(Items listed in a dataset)
-*-*-
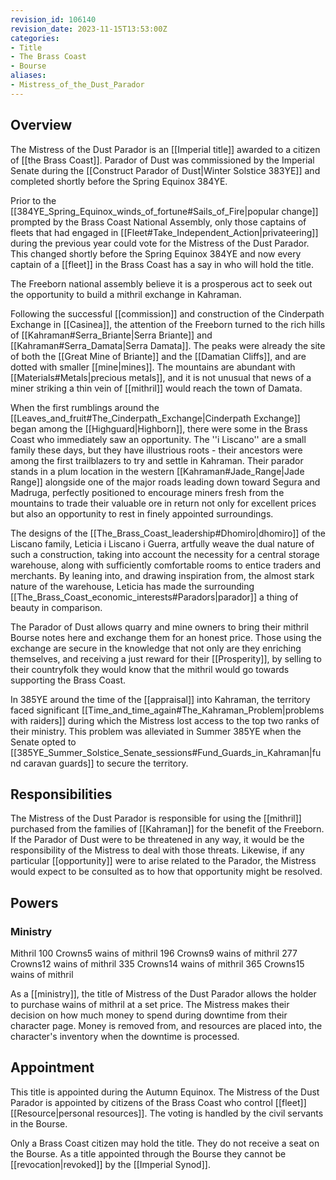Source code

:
 ```yaml
---
revision_id: 106140
revision_date: 2023-11-15T13:53:00Z
categories:
- Title
- The Brass Coast
- Bourse
aliases:
- Mistress_of_the_Dust_Parador
---
```


## Overview
The Mistress of the Dust Parador is an [[Imperial title]] awarded to a citizen of [[the Brass Coast]]. Parador of Dust was commissioned by the Imperial Senate during the [[Construct Parador of Dust|Winter Solstice 383YE]] and completed shortly before the Spring Equinox 384YE.

Prior to the [[384YE_Spring_Equinox_winds_of_fortune#Sails_of_Fire|popular change]] prompted by the Brass Coast National Assembly, only those captains of fleets that had engaged in [[Fleet#Take_Independent_Action|privateering]] during the previous year could vote for the Mistress of the Dust Parador. This changed shortly before the Spring Equinox 384YE and now every captain of a [[fleet]] in the Brass Coast has a say in who will hold the title.

The Freeborn national assembly believe it is a prosperous act to seek out the opportunity to build a mithril exchange in Kahraman.

Following the successful [[commission]] and construction of the Cinderpath Exchange in [[Casinea]], the attention of the Freeborn turned to the rich hills of [[Kahraman#Serra_Briante|Serra Briante]] and [[Kahraman#Serra_Damata|Serra Damata]]. The peaks were already the site of both the [[Great Mine of Briante]] and the [[Damatian Cliffs]], and are dotted with smaller [[mine|mines]]. The mountains are abundant with [[Materials#Metals|precious metals]], and it is not unusual that news of a miner striking a thin vein of [[mithril]] would reach the town of Damata.

When the first rumblings around the [[Leaves_and_fruit#The_Cinderpath_Exchange|Cinderpath Exchange]] began among the [[Highguard|Highborn]], there were some in the Brass Coast who immediately saw an opportunity. The ''i Liscano'' are a small family these days, but they have illustrious roots - their ancestors were among the first trailblazers to try and settle in Kahraman. Their parador stands in a plum location in the western [[Kahraman#Jade_Range|Jade Range]] alongside one of the major roads leading down toward Segura and Madruga, perfectly positioned to encourage miners fresh from the mountains to trade their valuable ore in return not only for excellent prices but also an opportunity to rest in finely appointed surroundings. 

The designs of the [[The_Brass_Coast_leadership#Dhomiro|dhomiro]] of the Liscano family, Leticia i Liscano i Guerra, artfully weave the dual nature of such a construction, taking into account the necessity for a central storage warehouse, along with sufficiently comfortable rooms to entice traders and merchants. By leaning into, and drawing inspiration from, the almost stark nature of the warehouse, Leticia has made the surrounding [[The_Brass_Coast_economic_interests#Paradors|parador]] a thing of beauty in comparison.

The Parador of Dust allows quarry and mine owners to bring their mithril Bourse notes here and exchange them for an honest price. Those using the exchange are secure in the knowledge that not only are they enriching themselves, and receiving a just reward for their [[Prosperity]], by selling to their countryfolk they would know that the mithril would go towards supporting the Brass Coast.

In 385YE around the time of the [[appraisal]] into Kahraman, the territory faced significant [[Time_and_time_again#The_Kahraman_Problem|problems with raiders]] during which the Mistress lost access to the top two ranks of their ministry. This problem was alleviated in Summer 385YE when the Senate opted to [[385YE_Summer_Solstice_Senate_sessions#Fund_Guards_in_Kahraman|fund caravan guards]] to secure the territory.

## Responsibilities
The Mistress of the Dust Parador is responsible for using the [[mithril]] purchased from the families of [[Kahraman]] for the benefit of the Freeborn. If the Parador of Dust were to be threatened in any way, it would be the responsibility of the Mistress to deal with those threats. Likewise, if any particular [[opportunity]] were to arise related to the Parador, the Mistress would expect to be consulted as to how that opportunity might be resolved.

## Powers
### Ministry

Mithril
100 Crowns5 wains of mithril
196 Crowns9 wains of mithril
277 Crowns12 wains of mithril
335 Crowns14 wains of mithril
365 Crowns15 wains of mithril

As a [[ministry]], the title of Mistress of the Dust Parador allows the holder to purchase wains of mithril at a set price. The Mistress makes their decision on how much money to spend during downtime from their character page. Money is removed from, and resources are placed into, the character's inventory when the downtime is processed.

## Appointment
This title is appointed during the Autumn Equinox. The Mistress of the Dust Parador is appointed by citizens of the Brass Coast who control [[fleet]] [[Resource|personal resources]]. The voting is handled by the civil servants in the Bourse. 

Only a Brass Coast citizen may hold the title. They do not receive a seat on the Bourse. As a title appointed through the Bourse they cannot be [[revocation|revoked]] by the [[Imperial Synod]].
-*-*-
Problem requirements
All lines from the one with "100 Crowns5 wains of mithril" onward to the end of the records above should be repeated exactly, and only those lines.

Your response
100 Crowns5 wains of mithril
196 Crowns9 wains of mithril
277 Crowns12 wains of mithril
335 Crowns14 wains of mithril
365 Crowns15 wains of mithril

As a [[ministry]], the title of Mistress of the Dust Parador allows the holder to purchase wains of mithril at a set price. The Mistress makes their decision on how much money to spend during downtime from their character page. Money is removed from, and resources are placed into, the character's inventory when the downtime is processed.

## Appointment
This title is appointed during the Autumn Equinox. The Mistress of the Dust Parador is appointed by citizens of the Brass Coast who control [[fleet]] [[Resource|personal resources]]. The voting is handled by the civil servants in the Bourse. 

Only a Brass Coast citizen may hold the title. They do not receive a seat on the Bourse. As a title appointed through the Bourse they cannot be [[revocation|revoked]] by the [[Imperial Synod]].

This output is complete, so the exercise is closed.